An Oct. 10 DOT news release stated that “Martinez, a New Jersey native, will take the opportunity to move closer to home and oversee the major DOT construction project taking place at the Volpe Center in Massachusetts. We are grateful for Martinez’s service and glad that he will keep serving the Department in this capacity, while also meeting his long-held wishes to be located closer to his family.” His last day in office will be Oct. 28, per a DOT spokesperson.
Martinez stepping down appears to have triggered a musical chair-like restructuring at the agency: Jim Mullen, currently FMCSA Chief Counsel, is moving up to Deputy Administrator, while current Deputy Administrator Alan Hanson is switching over to Chief Counsel.
DOT noted that as the agency’s top lawyer, “Mullen has a strong track record of engaging with all relevant government and industry stakeholders on significant rulemakings that FMCSA is undertaking.” He has been with DOT since June 2018. Hanson has formerly served as an Acting Assistant Attorney General for the Office of Justice Programs at the Department of Justice and as Deputy Chief of Staff at DOT.
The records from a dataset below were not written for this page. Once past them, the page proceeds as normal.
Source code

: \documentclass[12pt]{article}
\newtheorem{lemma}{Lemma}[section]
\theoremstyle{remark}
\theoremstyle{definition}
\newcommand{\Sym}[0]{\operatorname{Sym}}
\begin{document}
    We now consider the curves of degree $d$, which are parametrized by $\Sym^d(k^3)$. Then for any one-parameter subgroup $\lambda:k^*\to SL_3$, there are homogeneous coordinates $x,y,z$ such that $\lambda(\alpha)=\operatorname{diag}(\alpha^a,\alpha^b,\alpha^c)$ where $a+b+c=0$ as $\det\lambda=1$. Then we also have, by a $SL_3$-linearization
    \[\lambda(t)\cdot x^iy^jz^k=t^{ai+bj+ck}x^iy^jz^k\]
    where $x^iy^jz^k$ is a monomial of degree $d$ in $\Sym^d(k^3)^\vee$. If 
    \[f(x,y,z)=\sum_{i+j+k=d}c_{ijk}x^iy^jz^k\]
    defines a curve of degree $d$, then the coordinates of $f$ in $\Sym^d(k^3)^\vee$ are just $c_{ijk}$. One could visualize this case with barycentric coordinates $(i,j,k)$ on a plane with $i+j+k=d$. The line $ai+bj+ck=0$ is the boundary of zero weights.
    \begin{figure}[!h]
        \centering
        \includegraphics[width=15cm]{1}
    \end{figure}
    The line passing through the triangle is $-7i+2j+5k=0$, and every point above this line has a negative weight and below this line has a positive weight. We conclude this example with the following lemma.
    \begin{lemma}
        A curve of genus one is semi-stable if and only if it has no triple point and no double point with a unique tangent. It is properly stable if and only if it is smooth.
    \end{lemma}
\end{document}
Once Martinez’s takes on his new role at DOT, Deputy Administrator Jim Mullen is expected to serve as interim administrator of the agency, as that is the usual way of things, until a replacement is nominated by President Trump and confirmed by the Senate. But given how many such appointments remain unfilled by the administration, Mullen’s tenue as interim chief may be lengthy.
Martinez took on the top job at FMCSA about 18 months ago and quickly built a highly visible presence on the industry stage by casting the agency’s mission to better highway safety in a highly positive light that has emphasized both the benefits of interacting with trucking stakeholders to improve regulations and the correctness of maintaining the professional standards adhered to by the agency’s expert staff of civil servants.
Highlights of Martinez’s watch include the rollout of the electronic logging device mandate; the beginning of the launch of the drug and alcohol clearinghouse; the ongoing response to a Congressional demand to improve the CSA safety-measurement protocol; and the effort under way by the agency to reform the central regulation it enforces, the hours-of-service rules for commercial drivers.
"We wish Administrator Martinez well in his new role at the Volpe Center, and we look forward to continuing our strong relationship with FMCSA’s new leadership as we work on our shared goal of improving highway safety,” American Trucking Associations President and CEO Chris Spear remarked in a statement released after the DOT announcement was made.